GIVEN RECORDS -
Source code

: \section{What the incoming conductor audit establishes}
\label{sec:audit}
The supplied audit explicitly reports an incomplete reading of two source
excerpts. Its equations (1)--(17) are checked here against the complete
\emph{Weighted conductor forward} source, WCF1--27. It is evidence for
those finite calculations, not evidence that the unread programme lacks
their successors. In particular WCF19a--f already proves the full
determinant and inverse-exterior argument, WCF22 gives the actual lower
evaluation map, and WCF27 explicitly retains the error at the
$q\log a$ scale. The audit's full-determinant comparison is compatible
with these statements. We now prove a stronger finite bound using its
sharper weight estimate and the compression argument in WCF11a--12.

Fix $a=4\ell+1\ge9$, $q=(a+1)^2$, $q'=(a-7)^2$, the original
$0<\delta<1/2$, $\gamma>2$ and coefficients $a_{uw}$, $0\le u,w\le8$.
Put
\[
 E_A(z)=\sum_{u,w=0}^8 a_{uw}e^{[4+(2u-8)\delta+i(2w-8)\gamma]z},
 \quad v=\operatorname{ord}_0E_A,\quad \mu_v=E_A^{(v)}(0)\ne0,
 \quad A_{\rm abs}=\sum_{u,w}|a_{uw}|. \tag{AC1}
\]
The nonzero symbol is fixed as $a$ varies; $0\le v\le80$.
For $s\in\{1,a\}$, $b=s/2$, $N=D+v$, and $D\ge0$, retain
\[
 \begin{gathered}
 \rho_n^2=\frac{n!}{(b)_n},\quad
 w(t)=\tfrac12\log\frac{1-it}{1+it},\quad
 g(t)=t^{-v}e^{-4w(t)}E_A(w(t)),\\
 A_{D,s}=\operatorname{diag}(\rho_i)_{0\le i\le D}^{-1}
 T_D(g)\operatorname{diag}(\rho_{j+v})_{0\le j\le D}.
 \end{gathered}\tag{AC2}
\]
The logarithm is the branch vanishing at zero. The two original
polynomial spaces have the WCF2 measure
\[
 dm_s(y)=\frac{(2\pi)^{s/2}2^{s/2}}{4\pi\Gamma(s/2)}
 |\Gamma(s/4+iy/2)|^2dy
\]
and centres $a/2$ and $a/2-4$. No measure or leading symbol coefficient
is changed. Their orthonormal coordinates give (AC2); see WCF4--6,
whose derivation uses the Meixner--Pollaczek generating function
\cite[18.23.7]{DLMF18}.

TASK GOAL - Every line of the material must be given again exactly.

WRITTEN REPLY -
Source code

: \section{What the incoming conductor audit establishes}
\label{sec:audit}
The supplied audit explicitly reports an incomplete reading of two source
excerpts. Its equations (1)--(17) are checked here against the complete
\emph{Weighted conductor forward} source, WCF1--27. It is evidence for
those finite calculations, not evidence that the unread programme lacks
their successors. In particular WCF19a--f already proves the full
determinant and inverse-exterior argument, WCF22 gives the actual lower
evaluation map, and WCF27 explicitly retains the error at the
$q\log a$ scale. The audit's full-determinant comparison is compatible
with these statements. We now prove a stronger finite bound using its
sharper weight estimate and the compression argument in WCF11a--12.

Fix $a=4\ell+1\ge9$, $q=(a+1)^2$, $q'=(a-7)^2$, the original
$0<\delta<1/2$, $\gamma>2$ and coefficients $a_{uw}$, $0\le u,w\le8$.
Put
\[
 E_A(z)=\sum_{u,w=0}^8 a_{uw}e^{[4+(2u-8)\delta+i(2w-8)\gamma]z},
 \quad v=\operatorname{ord}_0E_A,\quad \mu_v=E_A^{(v)}(0)\ne0,
 \quad A_{\rm abs}=\sum_{u,w}|a_{uw}|. \tag{AC1}
\]
The nonzero symbol is fixed as $a$ varies; $0\le v\le80$.
For $s\in\{1,a\}$, $b=s/2$, $N=D+v$, and $D\ge0$, retain
\[
 \begin{gathered}
 \rho_n^2=\frac{n!}{(b)_n},\quad
 w(t)=\tfrac12\log\frac{1-it}{1+it},\quad
 g(t)=t^{-v}e^{-4w(t)}E_A(w(t)),\\
 A_{D,s}=\operatorname{diag}(\rho_i)_{0\le i\le D}^{-1}
 T_D(g)\operatorname{diag}(\rho_{j+v})_{0\le j\le D}.
 \end{gathered}\tag{AC2}
\]
The logarithm is the branch vanishing at zero. The two original
polynomial spaces have the WCF2 measure
\[
 dm_s(y)=\frac{(2\pi)^{s/2}2^{s/2}}{4\pi\Gamma(s/2)}
 |\Gamma(s/4+iy/2)|^2dy
\]
and centres $a/2$ and $a/2-4$. No measure or leading symbol coefficient
is changed. Their orthonormal coordinates give (AC2); see WCF4--6,
whose derivation uses the Meixner--Pollaczek generating function
\cite[18.23.7]{DLMF18}.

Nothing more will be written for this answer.